▸ **Task requirements**
Scan the entries below for the word "real". Copy each line that has it.

[Recorded data]
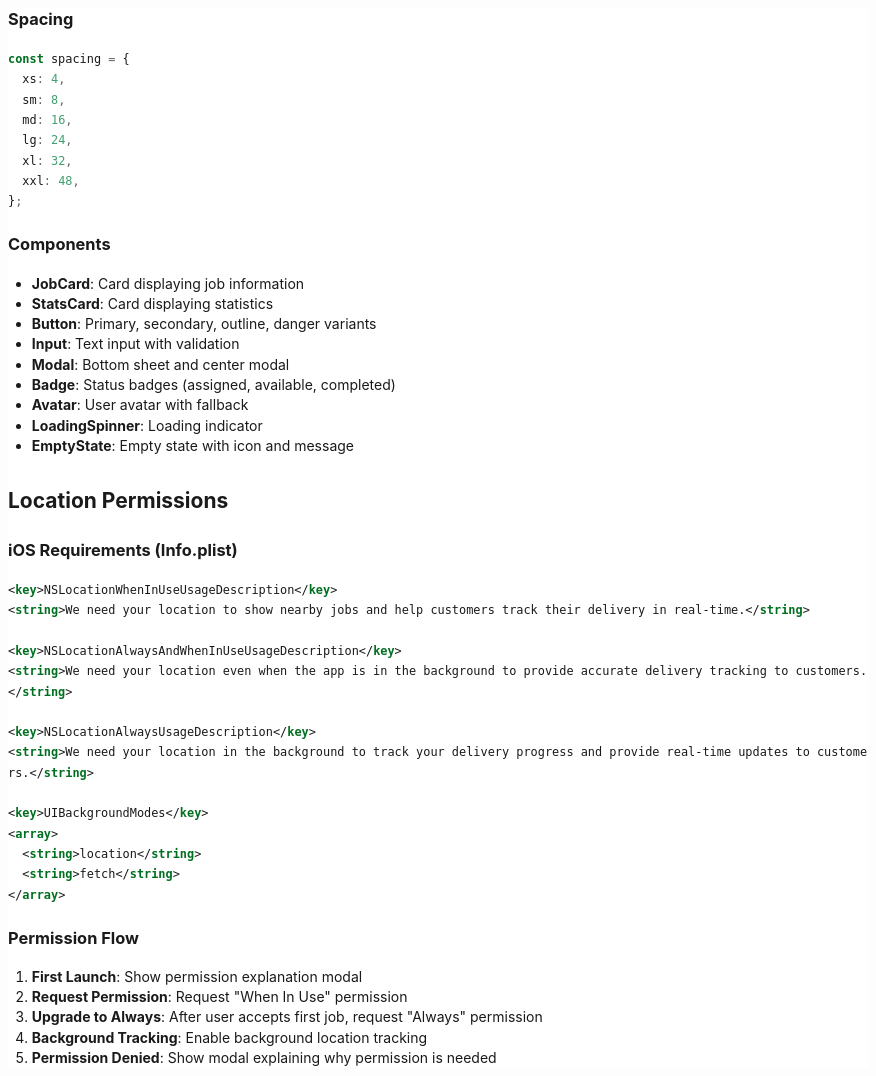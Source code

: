 ### Spacing
```typescript
const spacing = {
  xs: 4,
  sm: 8,
  md: 16,
  lg: 24,
  xl: 32,
  xxl: 48,
};
```

### Components
- **JobCard**: Card displaying job information
- **StatsCard**: Card displaying statistics
- **Button**: Primary, secondary, outline, danger variants
- **Input**: Text input with validation
- **Modal**: Bottom sheet and center modal
- **Badge**: Status badges (assigned, available, completed)
- **Avatar**: User avatar with fallback
- **LoadingSpinner**: Loading indicator
- **EmptyState**: Empty state with icon and message

## Location Permissions

### iOS Requirements (Info.plist)
```xml
<key>NSLocationWhenInUseUsageDescription</key>
<string>We need your location to show nearby jobs and help customers track their delivery in real-time.</string>

<key>NSLocationAlwaysAndWhenInUseUsageDescription</key>
<string>We need your location even when the app is in the background to provide accurate delivery tracking to customers.</string>

<key>NSLocationAlwaysUsageDescription</key>
<string>We need your location in the background to track your delivery progress and provide real-time updates to customers.</string>

<key>UIBackgroundModes</key>
<array>
  <string>location</string>
  <string>fetch</string>
</array>
```

### Permission Flow
1. **First Launch**: Show permission explanation modal
2. **Request Permission**: Request "When In Use" permission
3. **Upgrade to Always**: After user accepts first job, request "Always" permission
4. **Background Tracking**: Enable background location tracking
5. **Permission Denied**: Show modal explaining why permission is needed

▸ **Solution for this problem**
<string>We need your location to show nearby jobs and help customers track their delivery in real-time.</string>
<string>We need your location in the background to track your delivery progress and provide real-time updates to customers.</string>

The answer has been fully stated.